Area III commander Col. Michael Taliento escorted the group and briefed them on the transformation from a sleepy helicopter base with aging infrastructure to what will become the major U.S. installation on the peninsula. The base is to expand by about 2,300 acres and is to host the majority of the U.S. troops on the peninsula in upcoming years.
It was a fact-finding mission for the four-star general and he told those he talked with to be candid.
“Nobody’s getting in trouble, nobody’s getting fired,” he repeated throughout the day.
Stops included the Child Development Center, Youth Services, Army Community Services, the in/out processing center, Community Activities Center, a new housing tower under construction and the construction site of a planned aquatics center.
Bell asked Jacqueline Cruz, the CDC director, whether she’s able to adequately serve the community in the recently opened center.
She told the general that staffing, not space, is the only problem. Cruz recently lost one employee who was leaving South Korea and another is headed out. Those shortages, she said, will affect her ability to provide hourly care.
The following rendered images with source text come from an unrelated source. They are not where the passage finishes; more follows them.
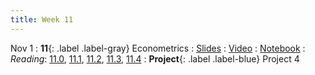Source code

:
 ```yaml
---
title: Week 11
---
```


Nov 1
: **11**{: .label .label-gray} Econometrics
: [Slides](https://docs.google.com/presentation/d/10R6EIAbOmCfzgQY9McR56PpyAH-t1QOSSUxMy_X8rL0/edit#slide=id.g101bb6e46f4_2_0)
: [Video]()
: [Notebook]()
: *Reading*: [11.0](https://data-88e.github.io/textbook/content/11-econometrics/index.html), [11.1](https://data-88e.github.io/textbook/content/11-econometrics/single-variable.html), [11.2](https://data-88e.github.io/textbook/content/11-econometrics/statsmodels.html), [11.3](https://data-88e.github.io/textbook/content/11-econometrics/multivariable.html), [11.4](https://data-88e.github.io/textbook/content/11-econometrics/reading-econ-papers.html)
: **Project**{: .label .label-blue} Project 4
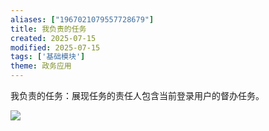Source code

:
 ```yaml
---
aliases: ["1967021079557728679"]
title: 我负责的任务
created: 2025-07-15
modified: 2025-07-15
tags: ['基础模块']
theme: 政务应用
---
```


我负责的任务：展现任务的责任人包含当前登录用户的督办任务。

![](https://myhelpdoc.oss-cn-heyuan.aliyuncs.com/mdimages/649ca34577c295be464fbd5d1b9a36b2.jpg)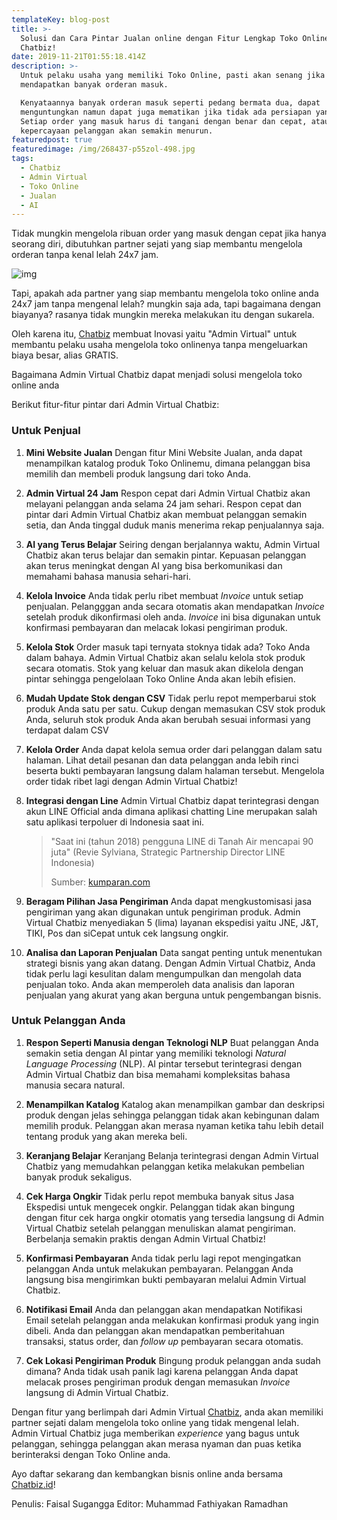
 ```yaml
---
templateKey: blog-post
title: >-
  Solusi dan Cara Pintar Jualan online dengan Fitur Lengkap Toko Online dari
  Chatbiz!
date: 2019-11-21T01:55:18.414Z
description: >-
  Untuk pelaku usaha yang memiliki Toko Online, pasti akan senang jika
  mendapatkan banyak orderan masuk. 

  Kenyataannya banyak orderan masuk seperti pedang bermata dua, dapat
  menguntungkan namun dapat juga mematikan jika tidak ada persiapan yang matang.
  Setiap order yang masuk harus di tangani dengan benar dan cepat, atau
  kepercayaan pelanggan akan semakin menurun.
featuredpost: true
featuredimage: /img/268437-p55zol-498.jpg
tags:
  - Chatbiz
  - Admin Virtual
  - Toko Online
  - Jualan
  - AI
---
```

Tidak mungkin mengelola ribuan order yang masuk dengan cepat jika hanya seorang diri, dibutuhkan partner sejati yang siap membantu mengelola orderan tanpa kenal lelah 24x7 jam. 

![img](https://lh4.googleusercontent.com/B1ncikMGgsYNeZSmzreHlCSw7rd7s8hz4hrJ35LB30aINNv7YJBxGeZu8n846HTLpkt4XMqH8UvG0goxS5kHqosTIV6Uf4qfSWqisManhKAvt5n4fkgJAcskSXMvk33k5vIRHfk6)

Tapi, apakah ada partner yang siap membantu mengelola toko online anda 24x7 jam tanpa mengenal lelah? mungkin saja ada, tapi bagaimana dengan biayanya? rasanya tidak mungkin mereka melakukan itu dengan sukarela.

Oleh karena itu, [Chatbiz](http://www.chatbiz.id) membuat Inovasi yaitu "Admin Virtual" untuk membantu pelaku usaha mengelola toko onlinenya tanpa mengeluarkan biaya besar, alias GRATIS. 

Bagaimana Admin Virtual Chatbiz dapat menjadi solusi mengelola toko online anda 

Berikut fitur-fitur pintar dari Admin Virtual Chatbiz:

### Untuk Penjual

1. **Mini Website Jualan**
   Dengan fitur Mini Website Jualan, anda dapat menampilkan katalog produk Toko Onlinemu, dimana pelanggan bisa memilih dan membeli produk langsung dari toko Anda.

2. **Admin Virtual 24 Jam**
   Respon cepat dari Admin Virtual Chatbiz akan melayani pelanggan anda selama 24 jam sehari. Respon cepat dan pintar dari Admin Virtual Chatbiz akan membuat pelanggan semakin setia, dan Anda tinggal duduk manis menerima rekap penjualannya saja.

3. **AI yang Terus Belajar**
   Seiring dengan berjalannya waktu, Admin Virtual Chatbiz akan terus belajar dan semakin pintar. Kepuasan pelanggan akan terus meningkat dengan AI yang bisa berkomunikasi dan memahami bahasa manusia sehari-hari.

4. **Kelola Invoice**
   Anda tidak perlu ribet membuat *Invoice* untuk setiap penjualan. Pelangggan anda secara otomatis akan mendapatkan *Invoice* setelah produk dikonfirmasi oleh anda. *Invoice* ini bisa digunakan untuk konfirmasi pembayaran dan melacak lokasi pengiriman produk.

5. **Kelola Stok**
   Order masuk tapi ternyata stoknya tidak ada? Toko Anda dalam bahaya. Admin Virtual Chatbiz akan selalu kelola stok produk secara otomatis. Stok yang keluar dan masuk akan dikelola dengan pintar sehingga pengelolaan Toko Online Anda akan lebih efisien.

6. **Mudah Update Stok dengan CSV**
   Tidak perlu repot memperbarui stok produk Anda satu per satu. Cukup dengan memasukan CSV stok produk Anda, seluruh stok produk Anda akan berubah sesuai informasi yang terdapat dalam CSV

7. **Kelola Order**
   Anda dapat kelola semua order dari pelanggan dalam satu halaman. Lihat detail pesanan dan data pelanggan anda lebih rinci beserta bukti pembayaran langsung dalam halaman tersebut. Mengelola order tidak ribet lagi dengan Admin Virtual Chatbiz!

8. **Integrasi dengan Line**
   Admin Virtual Chatbiz dapat terintegrasi dengan akun LINE Official anda dimana aplikasi chatting Line merupakan salah satu aplikasi terpoluer di Indonesia saat ini.  

   > "Saat ini (tahun 2018) pengguna LINE di Tanah Air mencapai 90 juta" (Revie Sylviana, Strategic Partnership Director LINE Indonesia)
   >
   > Sumber: [kumparan.com ](https://kumparan.com/kumparantech/pengguna-line-di-indonesia-capai-90-juta-didominasi-anak-muda)
   >

9. **Beragam Pilihan Jasa Pengiriman**
   Anda dapat mengkustomisasi jasa pengiriman yang akan digunakan untuk pengiriman produk. Admin Virtual Chatbiz menyediakan 5 (lima) layanan ekspedisi yaitu JNE, J&T, TIKI, Pos dan siCepat untuk cek langsung ongkir.

10. **Analisa dan Laporan Penjualan**
    Data sangat penting untuk menentukan strategi bisnis yang akan datang. Dengan Admin Virtual Chatbiz, Anda tidak perlu lagi kesulitan dalam mengumpulkan dan mengolah data penjualan toko. Anda akan memperoleh data analisis dan laporan penjualan yang akurat yang akan berguna untuk pengembangan bisnis.

### Untuk Pelanggan Anda

1. **Respon Seperti Manusia dengan Teknologi NLP**
   Buat pelanggan Anda semakin setia dengan AI pintar yang memiliki teknologi *Natural Language Processing* (NLP). AI pintar tersebut terintegrasi dengan Admin Virtual Chatbiz dan bisa memahami kompleksitas bahasa manusia secara natural.

2. **Menampilkan Katalog** 
   Katalog akan menampilkan gambar dan deskripsi produk dengan jelas sehingga pelanggan tidak akan kebingunan dalam memilih produk. Pelanggan akan merasa nyaman ketika tahu lebih detail tentang produk yang akan mereka beli.

3. **Keranjang Belajar**
   Keranjang Belanja terintegrasi dengan Admin Virtual Chatbiz yang memudahkan pelanggan ketika melakukan pembelian banyak produk sekaligus.

4. **Cek Harga Ongkir**
   Tidak perlu repot membuka banyak situs Jasa Ekspedisi untuk mengecek ongkir. Pelanggan tidak akan bingung dengan fitur cek harga ongkir otomatis yang tersedia langsung di Admin Virtual Chatbiz setelah pelanggan menuliskan alamat pengiriman. Berbelanja semakin praktis dengan Admin Virtual Chatbiz!

5. **Konfirmasi Pembayaran**
   Anda tidak perlu lagi repot mengingatkan pelanggan Anda untuk melakukan pembayaran. Pelanggan Anda langsung bisa mengirimkan bukti pembayaran melalui Admin Virtual Chatbiz.

6. **Notifikasi Email**
   Anda dan pelanggan akan mendapatkan Notifikasi Email setelah pelanggan anda melakukan konfirmasi produk yang ingin dibeli. Anda dan pelanggan akan mendapatkan pemberitahuan transaksi, status order, dan *follow up* pembayaran secara otomatis.

7. **Cek Lokasi Pengiriman Produk**
   Bingung produk pelanggan anda sudah dimana? Anda tidak usah panik lagi karena  pelanggan Anda dapat melacak proses pengiriman produk dengan memasukan *Invoice* langsung di Admin Virtual Chatbiz.

Dengan fitur yang berlimpah dari Admin Virtual [Chatbiz](http://www.chatbiz.id), anda akan memiliki partner sejati dalam mengelola toko online yang tidak mengenal lelah. Admin Virtual Chatbiz juga memberikan *experience* yang bagus untuk pelanggan, sehingga pelanggan akan merasa nyaman dan puas ketika berinteraksi dengan Toko Online anda. 

Ayo daftar sekarang dan kembangkan bisnis online anda bersama [Chatbiz.id](http://www.chatbiz.id)!



Penulis: Faisal Sugangga
Editor: Muhammad Fathiyakan Ramadhan
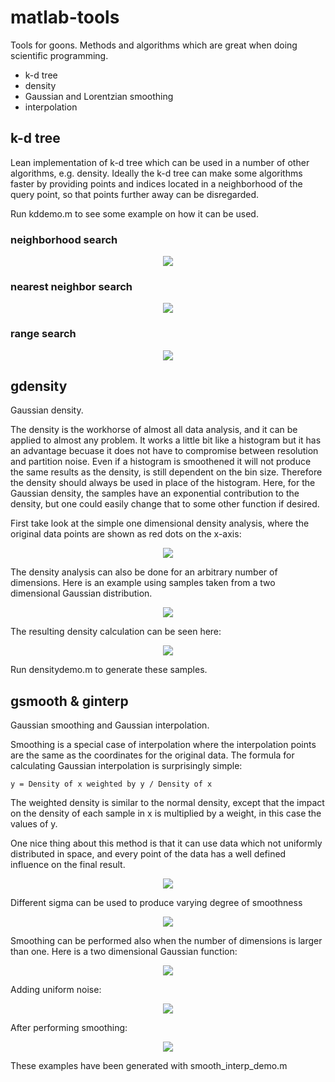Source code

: # matlab-tools
Tools for goons. Methods and algorithms which are great when doing scientific programming.

- k-d tree
- density
- Gaussian and Lorentzian smoothing
- interpolation

## k-d tree ##

Lean implementation of k-d tree which can be used in a number of other algorithms, e.g. density. Ideally the k-d tree can make some algorithms faster by providing points and indices located in a neighborhood of the query point, so that points further away can be disregarded.  

Run kddemo.m to see some example on how it can be used.

### neighborhood search ###
<p align="center"> 
<img src="https://github.com/urban-eriksson/matlab-goontools/blob/master/images/KDneighbors.PNG">
</p>

### nearest neighbor search ###
<p align="center"> 
<img src="https://github.com/urban-eriksson/matlab-goontools/blob/master/images/KDnearest.PNG">
</p>

### range search ###
<p align="center"> 
<img src="https://github.com/urban-eriksson/matlab-goontools/blob/master/images/KDrange.PNG">
</p>


## gdensity ##

Gaussian density.

The density is the workhorse of almost all data analysis, and it can be applied to almost any problem. It works a little bit like a histogram but it has an advantage becuase it does not have to compromise between resolution and partition noise. Even if a histogram is smoothened it will not produce the same results as the density, is still dependent on the bin size. Therefore the density should always be used in place of the histogram. Here, for the Gaussian density, the samples have an exponential contribution to the density, but one could easily change that to some other function if desired.  

First take look at the simple one dimensional density analysis, where the original data points are shown as red dots on the x-axis:

<p align="center"> 
<img src="https://github.com/urban-eriksson/matlab-goontools/blob/master/images/1Ddensity.PNG">
</p>

The density analysis can also be done for an arbitrary number of dimensions. Here is an example using samples taken from a two dimensional Gaussian distribution.

<p align="center"> 
<img src="https://github.com/urban-eriksson/matlab-goontools/blob/master/images/multivariate_gaussian.PNG">
</p>

The resulting density calculation can be seen here:

<p align="center"> 
<img src="https://github.com/urban-eriksson/matlab-goontools/blob/master/images/2Ddensity.PNG">
</p>

Run densitydemo.m to generate these samples.

## gsmooth & ginterp ##

Gaussian smoothing and Gaussian interpolation.

Smoothing is a special case of interpolation where the interpolation points are the same as the coordinates for the original data. The formula for calculating Gaussian interpolation is surprisingly simple:

```
y = Density of x weighted by y / Density of x 
```

The weighted density is similar to the normal density, except that the impact on the density of each sample in x is multiplied by a weight, in this case the values of y.

One nice thing about this method is that it can use data which not uniformly distributed in space, and every point of the data has a well defined influence on the final result.

<p align="center"> 
<img src="https://github.com/urban-eriksson/matlab-goontools/blob/master/images/smoothinterp1.PNG">
</p>


Different sigma can be used to produce varying degree of smoothness

<p align="center"> 
<img src="https://github.com/urban-eriksson/matlab-goontools/blob/master/images/smoothinterp2.PNG">
</p>

Smoothing can be performed also when the number of dimensions is larger than one. Here is a two dimensional Gaussian function:

<p align="center"> 
<img src="https://github.com/urban-eriksson/matlab-goontools/blob/master/images/Gaussian_original.PNG">
</p>

Adding uniform noise:

<p align="center"> 
<img src="https://github.com/urban-eriksson/matlab-goontools/blob/master/images/Gaussian_noise.PNG">
</p>

After performing smoothing:

<p align="center"> 
<img src="https://github.com/urban-eriksson/matlab-goontools/blob/master/images/Gaussian_smooth.PNG">
</p>

These examples have been generated with smooth_interp_demo.m 








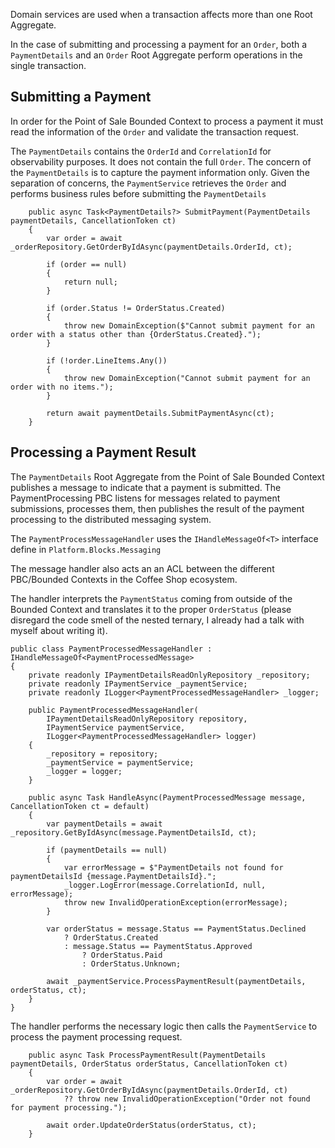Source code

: Domain services are used when a transaction affects more than one Root Aggregate.

In the case of submitting and processing a payment for an `Order`, both a `PaymentDetails` and an `Order` Root Aggregate perform operations in the single transaction.

## Submitting a Payment
In order for the Point of Sale Bounded Context to process a payment it must read the information of the `Order` and validate the transaction request.

The `PaymentDetails` contains the `OrderId` and `CorrelationId` for observability purposes. It does not contain the full `Order`. The concern of the `PaymentDetails` is to capture the payment information only. Given the separation of concerns, the `PaymentService` retrieves the `Order` and performs business rules before submitting the `PaymentDetails`

```
    public async Task<PaymentDetails?> SubmitPayment(PaymentDetails paymentDetails, CancellationToken ct)
    {
        var order = await _orderRepository.GetOrderByIdAsync(paymentDetails.OrderId, ct);

        if (order == null)
        {
            return null;
        }

        if (order.Status != OrderStatus.Created)
        {
            throw new DomainException($"Cannot submit payment for an order with a status other than {OrderStatus.Created}.");
        }

        if (!order.LineItems.Any())
        {
            throw new DomainException("Cannot submit payment for an order with no items.");
        }

        return await paymentDetails.SubmitPaymentAsync(ct);
    }
```

## Processing a Payment Result

The `PaymentDetails` Root Aggregate from the Point of Sale Bounded Context publishes a message to indicate that a payment is submitted. The PaymentProcessing PBC listens for messages related to payment submissions, processes them, then publishes the result of the payment processing to the distributed messaging system.

The `PaymentProcessMessageHandler` uses the `IHandleMessageOf<T>` interface define in `Platform.Blocks.Messaging`

The message handler also acts an an ACL between the different PBC/Bounded Contexts in the Coffee Shop ecosystem.

The handler interprets the `PaymentStatus` coming from outside of the Bounded Context and translates it to the proper `OrderStatus` (please disregard the code smell of the nested ternary, I already had a talk with myself about writing it).

```
public class PaymentProcessedMessageHandler : IHandleMessageOf<PaymentProcessedMessage>
{
    private readonly IPaymentDetailsReadOnlyRepository _repository;
    private readonly IPaymentService _paymentService;
    private readonly ILogger<PaymentProcessedMessageHandler> _logger;

    public PaymentProcessedMessageHandler(
	    IPaymentDetailsReadOnlyRepository repository,
	    IPaymentService paymentService,
	    ILogger<PaymentProcessedMessageHandler> logger)
    {
        _repository = repository;
        _paymentService = paymentService;
        _logger = logger;
    }

    public async Task HandleAsync(PaymentProcessedMessage message, CancellationToken ct = default)
    {
        var paymentDetails = await _repository.GetByIdAsync(message.PaymentDetailsId, ct);

        if (paymentDetails == null)
        {
	        var errorMessage = $"PaymentDetails not found for paymentDetailsId {message.PaymentDetailsId}.";
	        _logger.LogError(message.CorrelationId, null, errorMessage);
            throw new InvalidOperationException(errorMessage);
        }

        var orderStatus = message.Status == PaymentStatus.Declined
	        ? OrderStatus.Created
	        : message.Status == PaymentStatus.Approved
		        ? OrderStatus.Paid
		        : OrderStatus.Unknown;
        
        await _paymentService.ProcessPaymentResult(paymentDetails, orderStatus, ct);
    }
}
```

The handler performs the necessary logic then calls the `PaymentService` to process the payment processing request.

```
    public async Task ProcessPaymentResult(PaymentDetails paymentDetails, OrderStatus orderStatus, CancellationToken ct)
    {
        var order = await _orderRepository.GetOrderByIdAsync(paymentDetails.OrderId, ct)
            ?? throw new InvalidOperationException("Order not found for payment processing.");

        await order.UpdateOrderStatus(orderStatus, ct);
    }
```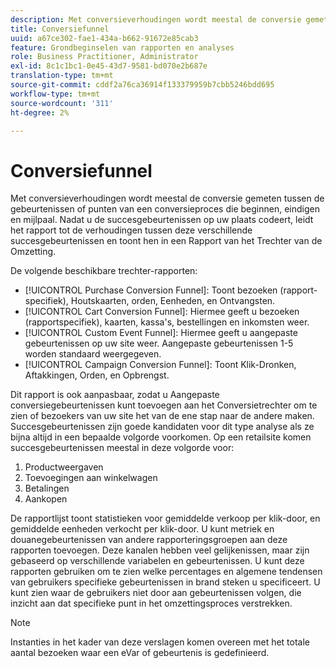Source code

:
 ```yaml
---
description: Met conversieverhoudingen wordt meestal de conversie gemeten tussen de gebeurtenissen of punten van een conversieproces die beginnen, eindigen en mijlpaal. Nadat u de succesgebeurtenissen op uw plaats codeert, leidt het rapport tot de verhoudingen tussen deze verschillende succesgebeurtenissen en toont hen in een Rapport van het Trechter van de Omzetting.
title: Conversiefunnel
uuid: a67ce302-fae1-434a-b662-91672e85cab3
feature: Grondbeginselen van rapporten en analyses
role: Business Practitioner, Administrator
exl-id: 8c1c1bc1-0e45-43d7-9581-bd070e2b687e
translation-type: tm+mt
source-git-commit: cddf2a76ca36914f133379959b7cbb5246bdd695
workflow-type: tm+mt
source-wordcount: '311'
ht-degree: 2%

---
```


# Conversiefunnel

Met conversieverhoudingen wordt meestal de conversie gemeten tussen de gebeurtenissen of punten van een conversieproces die beginnen, eindigen en mijlpaal. Nadat u de succesgebeurtenissen op uw plaats codeert, leidt het rapport tot de verhoudingen tussen deze verschillende succesgebeurtenissen en toont hen in een Rapport van het Trechter van de Omzetting.

De volgende beschikbare trechter-rapporten:

* [!UICONTROL Purchase Conversion Funnel]: Toont bezoeken (rapport-specifiek), Houtskaarten, orden, Eenheden, en Ontvangsten.
* [!UICONTROL Cart Conversion Funnel]: Hiermee geeft u bezoeken (rapportspecifiek), kaarten, kassa&#39;s, bestellingen en inkomsten weer.
* [!UICONTROL Custom Event Funnel]: Hiermee geeft u aangepaste gebeurtenissen op uw site weer. Aangepaste gebeurtenissen 1-5 worden standaard weergegeven.
* [!UICONTROL Campaign Conversion Funnel]: Toont Klik-Dronken, Aftakkingen, Orden, en Opbrengst.

Dit rapport is ook aanpasbaar, zodat u Aangepaste conversiegebeurtenissen kunt toevoegen aan het Conversietrechter om te zien of bezoekers van uw site het van de ene stap naar de andere maken. Succesgebeurtenissen zijn goede kandidaten voor dit type analyse als ze bijna altijd in een bepaalde volgorde voorkomen. Op een retailsite komen succesgebeurtenissen meestal in deze volgorde voor:

1. Productweergaven
2. Toevoegingen aan winkelwagen
3. Betalingen
4. Aankopen

De rapportlijst toont statistieken voor gemiddelde verkoop per klik-door, en gemiddelde eenheden verkocht per klik-door. U kunt metriek en douanegebeurtenissen van andere rapporteringsgroepen aan deze rapporten toevoegen. Deze kanalen hebben veel gelijkenissen, maar zijn gebaseerd op verschillende variabelen en gebeurtenissen. U kunt deze rapporten gebruiken om te zien welke percentages en algemene tendensen van gebruikers specifieke gebeurtenissen in brand steken u specificeert. U kunt zien waar de gebruikers niet door aan gebeurtenissen volgen, die inzicht aan dat specifieke punt in het omzettingsproces verstrekken.

>[!NOTE]
>
>Instanties in het kader van deze verslagen komen overeen met het totale aantal bezoeken waar een eVar of gebeurtenis is gedefinieerd.
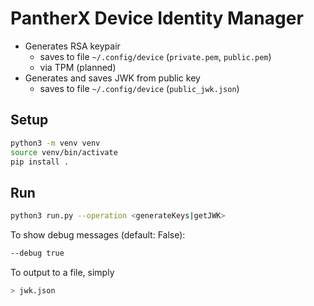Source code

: # PantherX Device Identity Manager

- Generates RSA keypair
   - saves to file `~/.config/device` (`private.pem`, `public.pem`)
   - via TPM (planned)
- Generates and saves JWK from public key
   - saves to file `~/.config/device` (`public_jwk.json`)

## Setup

```bash
python3 -m venv venv
source venv/bin/activate
pip install .
```

## Run

```bash
python3 run.py --operation <generateKeys|getJWK>
```

To show debug messages (default: False):

```bash
--debug true
```

To output to a file, simply

```bash
> jwk.json
```
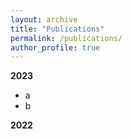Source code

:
 ```yaml
---
layout: archive
title: "Publications"
permalink: /publications/
author_profile: true
---
```


**2023**
  - a
  - b

**2022**
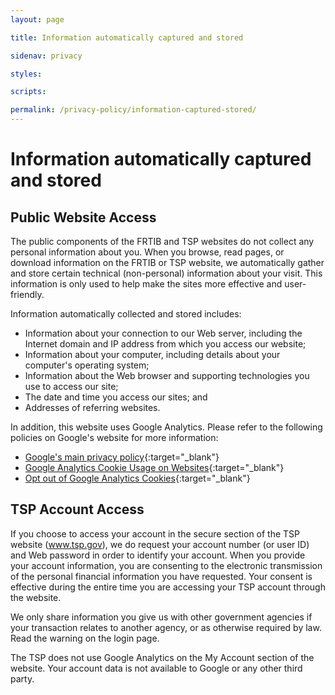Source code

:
 ```yaml
---
layout: page

title: Information automatically captured and stored

sidenav: privacy

styles:

scripts:

permalink: /privacy-policy/information-captured-stored/
---
```

# Information automatically captured and stored

## Public Website Access

The public components of the FRTIB and TSP websites do not collect any personal information about you. When you browse, read pages, or download information on the FRTIB or TSP website, we automatically gather and store certain technical (non-personal) information about your visit. This information is only used to help make the sites more effective and user-friendly.

Information automatically collected and stored includes:

- Information about your connection to our Web server, including the Internet domain and IP address from which you access our website;
- Information about your computer, including details about your computer's operating system;
- Information about the Web browser and supporting technologies you use to access our site;
- The date and time you access our sites; and
- Addresses of referring websites.

In addition, this website uses Google Analytics. Please refer to the following policies on Google's website for more information:

- [Google's main privacy policy](https://policies.google.com/privacy?hl=en){:target="\_blank"}
- [Google Analytics Cookie Usage on Websites](https://support.google.com/analytics/answer/6004245){:target="\_blank"}
- [Opt out of Google Analytics Cookies](https://tools.google.com/dlpage/gaoptout?hl=en){:target="\_blank"}


## TSP Account Access
If you choose to access your account in the secure section of the TSP website (www.tsp.gov), we do request your account number (or user ID) and Web password in order to identify your account. When you provide your account information, you are consenting to the electronic transmission of the personal financial information you have requested. Your consent is effective during the entire time you are accessing your TSP account through the website.

We only share information you give us with other government agencies if your transaction relates to another agency, or as otherwise required by law. Read the warning on the login page.

The TSP does not use Google Analytics on the My Account section of the website. Your account data is not available to Google or any other third party.

<!-- CONTENT END -->
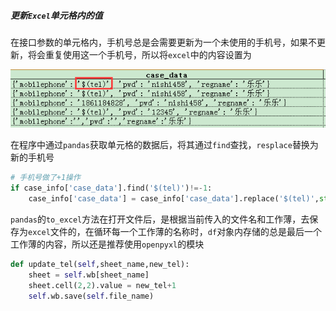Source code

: ##### 更新`Excel`单元格内的值

在接口参数的单元格内，手机号总是会需要更新为一个未使用的手机号，如果不更新，将会重复使用这一个手机号，所以将`excel`中的内容设置为

![1553847118436](.\1553847118436.png)



在程序中通过`pandas`获取单元格的数据后，将其通过`find`查找，`resplace`替换为新的手机号

```python
# 手机号做了+1操作
if case_info['case_data'].find('$(tel)')!=-1:
	case_info['case_data'] = case_info['case_data'].replace('$(tel)',str(init_tel))
```



`pandas`的`to_excel`方法在打开文件后，是根据当前传入的文件名和工作薄，去保存为`excel`文件的，在循环每一个工作薄的名称时，`df`对象内存储的总是最后一个工作薄的内容，所以还是推荐使用`openpyxl`的模块

```python
def update_tel(self,sheet_name,new_tel):
	sheet = self.wb[sheet_name]
	sheet.cell(2,2).value = new_tel+1
	self.wb.save(self.file_name)
```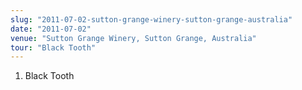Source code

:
 ```yaml
---
slug: "2011-07-02-sutton-grange-winery-sutton-grange-australia"
date: "2011-07-02"
venue: "Sutton Grange Winery, Sutton Grange, Australia"
tour: "Black Tooth"
---
```



 1. Black Tooth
“I’ve run into this problem at a thousand CDCs,” Bell said, while suggesting officials investigate how they can move aggressively toward an hourly care program.
Youth center director Joon Auci told the visitors the center has about 25 children who use the services.
Taliento stressed that when a new housing tower opens later this year, bringing 48 more families onto the base, he thinks they’ll “really take advantage,” of the facilities.
Bell also ordered 8th Army communications leaders to visit the youth center so they could see firsthand how a filter used there prevents the children from accessing some legitimate educational Web sites.
Bell said the right software must be used to protect children who use the computers but that “mass blocks” aren’t working.
And while visiting the processing center, Bell said he wanted personnel there to devise an innovative way of tracking money issues — like re-enlistment bonuses — for the troops.